The co-ordinator of the Rwanda National Congress (RNC) in South Africa, Seif Bamporiki, was shot and killed in Gugulethu on Sunday, February 21. The South African Police Service (SAPS) believe the motive for the killing was most likely robbery but Rwandan dissidents point out that Bomporiki’s death resembled previous political “assassinations”.
According to reports, the deceased owned a pawn shop in Phillipi and was delivering a bed to a client’s house in the Europa informal settlement when he was attacked at approximately 4.20pm.
SAPS spokesperson Colonel André Traut said a case of murder is under investigation. “It is alleged that the deceased and another male, aged 50, were doing a delivery of a bed in the area when they were approached by two unknown suspects,” said Traut.
“The deceased was pulled from his vehicle and shot, while the 50-year-old male who accompanied him managed to escape unharmed. The suspects, who are yet to be arrested, fled with the deceased’s vehicle.”
RNC spokesperson, Etienne Mutabazi told UK outlet the Guardian that the killing “was executed in a similar modus operandi of luring the victim in a compromising and insecure environment for assassination.”
Mutabazi said the client was looking for Bamporiki for quite some time and reportedly insisted that the deceased was the only person who could help him when he visited the shop on Saturday.
RNC legal adviser Kennedy Gihana said the client asked Bamporiki and his shop assistant, Bosco Twagirishema, to stop at a house because he wanted to collect money to pay for the bed, according to the Daily Maverick.
They waited for about 10 to 15 minutes and then the two assailants reportedly appeared from the direction the client had walked to.
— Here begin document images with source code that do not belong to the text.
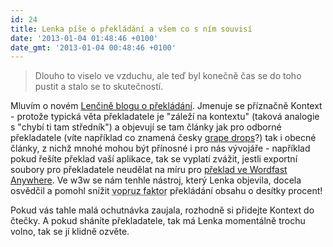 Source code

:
 ```yaml
---
id: 24
title: Lenka píše o překládání a všem co s ním souvisí
date: '2013-01-04 01:48:46 +0100'
date_gmt: '2013-01-04 00:48:46 +0100'
---
```

<blockquote>Dlouho to viselo ve vzduchu, ale teď byl konečně čas se do toho pustit a stalo se to skutečností.</p></blockquote>
<p>Mluvím o novém <a href="http://kontext.posterous.com/">Lenčině blogu o překládání</a>. Jmenuje se příznačně Kontext - protože typická věta překladatele je "záleží na kontextu" (taková analogie s "chybí ti tam středník") a objevují se tam články jak pro odborné překladatele (víte například co znamená česky <a href="http://kontext.posterous.com/jak-jsem-prekladala-web-o-lustrech">grape drops</a>?) tak i obecné články, z nichž mnohé mohou být přínosné i pro nás vývojáře - například pokud řešíte překlad vaší aplikace, tak se vyplatí zvážit, jestli exportní soubory pro překladatele neudělat na míru pro <a href="http://kontext.posterous.com/zaciname-s-wordfast-anywhere">překlad ve Wordfast Anywhere</a>. Ve w3w se nám tenhle nástroj, který Lenka objevila, docela osvědčil a pomohl snížit <abbr title="vyjádření složitosti komplexního problému nebo procesu pomocí čísla, především s přihlédnutím k zábavnosti řešení takového problému nebo procesu">vopruz faktor</abbr> překládání obsahu o desítky procent!</p>
<p>Pokud vás tahle malá ochutnávka zaujala, rozhodně si přidejte Kontext do čtečky. A pokud sháníte překladatele, tak má Lenka momentálně trochu volno, tak se jí klidně ozvěte.</p>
According to Gihana, one of the assailants walked past the vehicle before turning around and firing a shot into Bamporiki. He then proceeded to drag his body out of the vehicle and remove cash from his wallet before throwing it onto his body and driving off in the vehicle.
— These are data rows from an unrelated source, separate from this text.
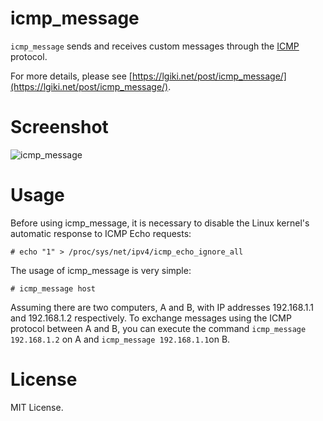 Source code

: # icmp_message
`icmp_message` sends and receives custom messages through the [ICMP](https://en.wikipedia.org/wiki/Internet_Control_Message_Protocol) protocol.

For more details, please see [https://lgiki.net/post/icmp_message/](https://lgiki.net/post/icmp_message/).

# Screenshot

![icmp_message](https://github.com/LGiki/icmp_message/assets/20807713/e82e9622-88b7-48e0-8f20-a4391e238b73)

# Usage

Before using icmp_message, it is necessary to disable the Linux kernel's automatic response to ICMP Echo requests:

```
# echo "1" > /proc/sys/net/ipv4/icmp_echo_ignore_all
```

The usage of icmp_message is very simple:

```
# icmp_message host
```

Assuming there are two computers, A and B, with IP addresses 192.168.1.1 and 192.168.1.2 respectively. To exchange messages using the ICMP protocol between A and B, you can execute the command `icmp_message 192.168.1.2` on A and `icmp_message 192.168.1.1`on B.


# License
MIT License.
Twagirishema, who managed to escape on foot, said the client was South African but he could not be sure of the nationalities of the attackers because he did not hear them speak.
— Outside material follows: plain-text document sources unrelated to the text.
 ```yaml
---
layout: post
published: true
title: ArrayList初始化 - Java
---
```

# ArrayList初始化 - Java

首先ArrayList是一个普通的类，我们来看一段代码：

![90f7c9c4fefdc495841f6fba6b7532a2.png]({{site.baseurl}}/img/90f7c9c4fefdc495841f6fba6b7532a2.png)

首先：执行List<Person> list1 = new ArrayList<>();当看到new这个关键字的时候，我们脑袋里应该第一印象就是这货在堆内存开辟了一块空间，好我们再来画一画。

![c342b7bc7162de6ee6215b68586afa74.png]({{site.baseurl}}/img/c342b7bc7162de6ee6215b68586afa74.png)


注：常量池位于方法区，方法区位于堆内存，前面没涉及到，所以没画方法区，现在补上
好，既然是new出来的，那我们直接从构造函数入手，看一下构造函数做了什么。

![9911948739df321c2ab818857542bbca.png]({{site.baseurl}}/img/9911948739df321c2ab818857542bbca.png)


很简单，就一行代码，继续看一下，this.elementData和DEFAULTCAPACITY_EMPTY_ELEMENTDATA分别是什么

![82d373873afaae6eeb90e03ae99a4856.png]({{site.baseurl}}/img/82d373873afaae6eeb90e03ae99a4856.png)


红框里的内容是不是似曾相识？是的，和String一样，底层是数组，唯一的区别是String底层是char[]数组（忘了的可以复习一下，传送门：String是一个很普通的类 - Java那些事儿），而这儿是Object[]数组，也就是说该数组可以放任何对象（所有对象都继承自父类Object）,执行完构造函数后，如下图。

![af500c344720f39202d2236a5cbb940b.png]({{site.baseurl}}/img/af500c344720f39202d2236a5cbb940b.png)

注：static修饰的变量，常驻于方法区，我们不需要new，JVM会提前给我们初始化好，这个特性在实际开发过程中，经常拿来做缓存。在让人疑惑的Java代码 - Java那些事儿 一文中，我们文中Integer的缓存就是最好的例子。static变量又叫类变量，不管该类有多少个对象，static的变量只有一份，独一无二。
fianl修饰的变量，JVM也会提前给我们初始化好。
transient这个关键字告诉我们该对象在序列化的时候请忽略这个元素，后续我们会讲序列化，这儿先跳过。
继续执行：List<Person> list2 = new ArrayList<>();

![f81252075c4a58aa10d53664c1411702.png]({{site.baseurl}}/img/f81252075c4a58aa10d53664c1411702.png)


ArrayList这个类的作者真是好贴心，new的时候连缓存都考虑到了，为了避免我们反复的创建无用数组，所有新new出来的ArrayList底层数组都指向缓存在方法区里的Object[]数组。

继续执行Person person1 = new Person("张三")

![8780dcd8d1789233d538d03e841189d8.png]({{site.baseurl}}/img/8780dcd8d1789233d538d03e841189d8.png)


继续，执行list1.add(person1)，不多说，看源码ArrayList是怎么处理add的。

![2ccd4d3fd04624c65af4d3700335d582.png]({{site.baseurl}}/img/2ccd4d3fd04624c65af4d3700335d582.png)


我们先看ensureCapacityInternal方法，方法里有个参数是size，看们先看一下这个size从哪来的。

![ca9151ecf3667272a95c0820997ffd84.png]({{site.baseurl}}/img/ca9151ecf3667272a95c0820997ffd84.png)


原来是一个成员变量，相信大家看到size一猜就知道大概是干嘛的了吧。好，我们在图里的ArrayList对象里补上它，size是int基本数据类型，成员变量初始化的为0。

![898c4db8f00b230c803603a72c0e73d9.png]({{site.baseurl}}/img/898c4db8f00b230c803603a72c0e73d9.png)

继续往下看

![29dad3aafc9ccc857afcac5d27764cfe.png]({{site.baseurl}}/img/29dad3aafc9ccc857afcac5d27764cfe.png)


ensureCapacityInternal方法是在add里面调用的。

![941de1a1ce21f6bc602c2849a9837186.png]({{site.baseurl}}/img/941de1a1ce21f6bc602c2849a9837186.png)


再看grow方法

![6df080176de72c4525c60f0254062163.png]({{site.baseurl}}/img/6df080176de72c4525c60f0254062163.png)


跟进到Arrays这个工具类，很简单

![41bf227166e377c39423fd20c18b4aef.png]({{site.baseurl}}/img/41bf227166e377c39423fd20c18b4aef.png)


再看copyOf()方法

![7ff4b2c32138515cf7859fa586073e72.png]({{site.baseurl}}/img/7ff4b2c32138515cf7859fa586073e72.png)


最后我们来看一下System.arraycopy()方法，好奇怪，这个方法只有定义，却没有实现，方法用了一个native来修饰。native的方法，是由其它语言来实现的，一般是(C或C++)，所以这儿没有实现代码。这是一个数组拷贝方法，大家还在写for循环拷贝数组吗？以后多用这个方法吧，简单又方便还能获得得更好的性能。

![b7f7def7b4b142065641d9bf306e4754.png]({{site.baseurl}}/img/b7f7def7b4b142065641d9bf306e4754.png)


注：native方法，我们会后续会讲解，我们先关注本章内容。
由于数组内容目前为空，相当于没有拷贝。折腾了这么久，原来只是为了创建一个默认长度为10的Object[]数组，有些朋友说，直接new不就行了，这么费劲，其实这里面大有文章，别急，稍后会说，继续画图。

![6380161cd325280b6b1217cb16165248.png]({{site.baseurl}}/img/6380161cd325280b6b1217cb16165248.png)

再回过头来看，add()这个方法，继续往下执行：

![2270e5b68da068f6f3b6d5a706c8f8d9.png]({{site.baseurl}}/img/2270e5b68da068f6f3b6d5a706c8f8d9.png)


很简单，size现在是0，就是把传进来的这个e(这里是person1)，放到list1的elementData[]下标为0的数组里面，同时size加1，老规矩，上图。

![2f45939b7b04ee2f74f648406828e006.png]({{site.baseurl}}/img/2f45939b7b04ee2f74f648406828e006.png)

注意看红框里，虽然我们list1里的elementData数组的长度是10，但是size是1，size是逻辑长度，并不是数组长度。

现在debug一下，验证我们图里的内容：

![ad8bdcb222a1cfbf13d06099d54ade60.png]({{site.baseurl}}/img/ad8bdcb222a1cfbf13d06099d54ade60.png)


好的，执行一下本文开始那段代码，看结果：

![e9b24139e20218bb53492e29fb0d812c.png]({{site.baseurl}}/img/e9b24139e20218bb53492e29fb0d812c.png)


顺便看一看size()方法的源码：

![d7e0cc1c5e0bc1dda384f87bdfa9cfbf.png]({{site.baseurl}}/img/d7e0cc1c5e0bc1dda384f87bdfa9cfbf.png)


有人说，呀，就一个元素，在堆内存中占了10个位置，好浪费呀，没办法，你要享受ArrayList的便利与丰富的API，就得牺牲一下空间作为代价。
The RNC’s first deputy chairperson, General Kayumba Nyamwasa – who has survived four attempts on his life in South Africa – believes Bomporiki’s death was an assassination.
“All indications lead to that, the common modus operandi of leading people to unsafe or compromising environments, ie, Patrick, Rusesabagina etc. Robbers would have attacked his shop or him on the way home,” said Nyamwasa to the Daily Maverick.
In 2014, the former head of Rwanda’s external intelligence services who later became a staunch critic of the Kagame government exiling in South Africa, Patrick Karegeya was killed in a Johannesburg hotel after going there to meet a friend.
Five years later, the National Prosecution Authority issued warrants of arrest for two Rwandans accused of the murder. The investigating unit said in a written testimony that Karegeya’s murder and the numerous attacks on General Kayumba “were directly linked to the involvement of the Rwandan government,” according to Human Rights Watch.
Human rights groups have accused Rwandan President Paul Kagame’s government of taking aim at opponents in other countries through spyware attacks, kidnapping and assassination, according to The New York Times.